Most of the registers contain data/instruction offsets within 64 KB memory segment. There are four different 64 KB segments for instructions, stack, data and extra data. To specify where in 1 MB of processor memory these 4 segments are located the processor uses four segment registers:

 

Code segment (CS) is a 16-bit register containing address of 64 KB segment with processor instructions. The processor uses CS segment for all accesses to instructions referenced by instruction pointer (IP) register. CS register cannot be changed directly. The CS register is automatically updated during far jump, far call and far return instructions.

 

Stack segment (SS) is a 16-bit register containing address of 64KB segment with program stack. By default, the processor assumes that all data referenced by the stack pointer (SP) and base pointer (BP) registers is located in the stack segment. SS register can be changed directly using POP instruction.

 

Data segment (DS) is a 16-bit register containing address of 64KB segment with program data. By default, the processor assumes that all data referenced by general registers (AX, BX, CX, DX) and index register (SI, DI) is located in the data segment. DS register can be changed directly using POP and LDS instructions.

 

Accumulator register consists of two 8-bit registers AL and AH, which can be combined together and used as a 16-bit register AX. AL in this case contains the low-order byte of the word, and AH contains the high-order byte. Accumulator can be used for I/O operations and string manipulation.

 

Base register consists of two 8-bit registers BL and BH, which can be combined together and used as a 16- bit register BX. BL in this case contains the low-order byte of the word, and BH contains the high-order byte.
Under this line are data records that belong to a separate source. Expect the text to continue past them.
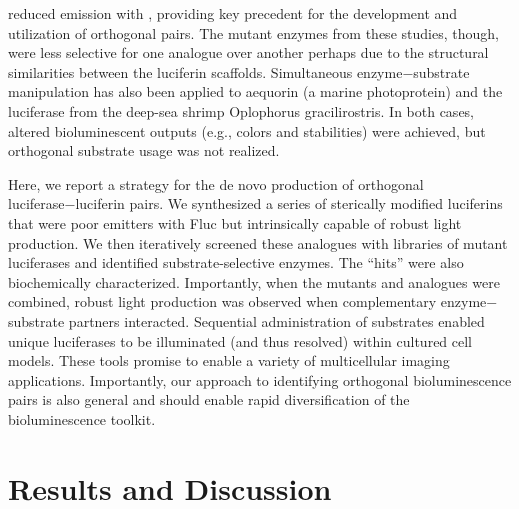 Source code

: reduced emission with \dluciferin{}, providing key precedent for
the development and utilization of orthogonal pairs.\cite{AdamsJr:2016bn} The
mutant enzymes from these studies, though, were less selective
for one analogue over another perhaps due to the structural
similarities between the luciferin scaffolds. Simultaneous enzyme−substrate manipulation has also been applied to
aequorin (a marine photoprotein) and the luciferase from the
deep-sea shrimp Oplophorus gracilirostris.\cite{Rowe:2009bd,Hall:2012cda} In both cases,
altered bioluminescent outputs (e.g., colors and stabilities) were
achieved, but orthogonal substrate usage was not realized.
\par
Here, we report a strategy for the de novo production of
orthogonal luciferase−luciferin pairs. We synthesized a series of
sterically modified luciferins that were poor emitters with Fluc
but intrinsically capable of robust light production. We then
iteratively screened these analogues with libraries of mutant
luciferases and identified substrate-selective enzymes. The
“hits” were also biochemically characterized. Importantly,
when the mutants and analogues were combined, robust light
production was observed when complementary enzyme−
substrate partners interacted. Sequential administration of
substrates enabled unique luciferases to be illuminated (and
thus resolved) within cultured cell models. These tools promise
to enable a variety of multicellular imaging applications.
Importantly, our approach to identifying orthogonal bioluminescence
pairs is also general and should enable rapid
diversification of the bioluminescence toolkit.

\section{Results and Discussion}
BX register usually contains a data pointer used for based, based indexed or register indirect addressing.

 

Count register consists of two 8-bit registers CL and CH, which can be combined together and used as a 16-bit register CX. When combined, CL register contains the low – order byte of the word, and CH contains the high -order byte. Count register can be used in Loop, shift/rotate instructions and as a counter in string manipulation,.

 

Data register consists of two 8-bit registers DL and DH, which can be combined together and used as a 16-bit register DX. When combined, DL register contains the low-order byte of the word, and DH contains the high -order byte. Data register can be used as a port number in I/O operations. In integer 32- bit multiply and divide instruction the DX register contains high-order word of the initial or resulting number.

 

The following registers are both general and index registers:

 

Stack Pointer (SP) is a 16-bit register pointing to program stack.

 

Base Pointer (BP) is a 16-bit register pointing to data in stack segment. BP register is usually used for based, based indexed or register indirect addressing.

 

Source Index (SI) is a 16- bit register. SI is used for indexed, based indexed and register indirect addressing, as well as a source data address in string manipulation instructions.

 

Destination Index (DI) is a 16-bit register. DI is used for indexed, based indexed and register indirect addressing, as well as a destination data address in string manipulation instructions.

 

Other registers:

 

Instruction Pointer (IP) is a 16-bit register.

 

Flags is a 16-bit register containing 9 one bit flags.

 

Overflow Flag (OF) – set if the result is too large positive number, or is too small negative number to fit into destination operand.

 

Direction Flag (DF) – if set then string manipulation instructions will auto -decrement index registers. If cleared then the index registers will be auto-incremented.

 

Interrupt-enable Flag (IF) – setting this bit enables maskable interrupts.

 

Single-step Flag (TF) – if set then single-step interrupt will occur after the next instruction.

 

Sign Flag (SF) – set if the most significant bit of the result is set.

 

Zero Flag (ZF) – set if the result is zero.

 

Auxiliary carry Flag (AF) – set if there was a carry from or borrow to bits 0-3 in the AL register.

 

Parity Flag (PF) – set if parity (the number of “1” bits) in the low-order byte of the result is even.

 

Carry Flag (CF) – set if there was a carry from or borrow to the most significant bit during last result calculation.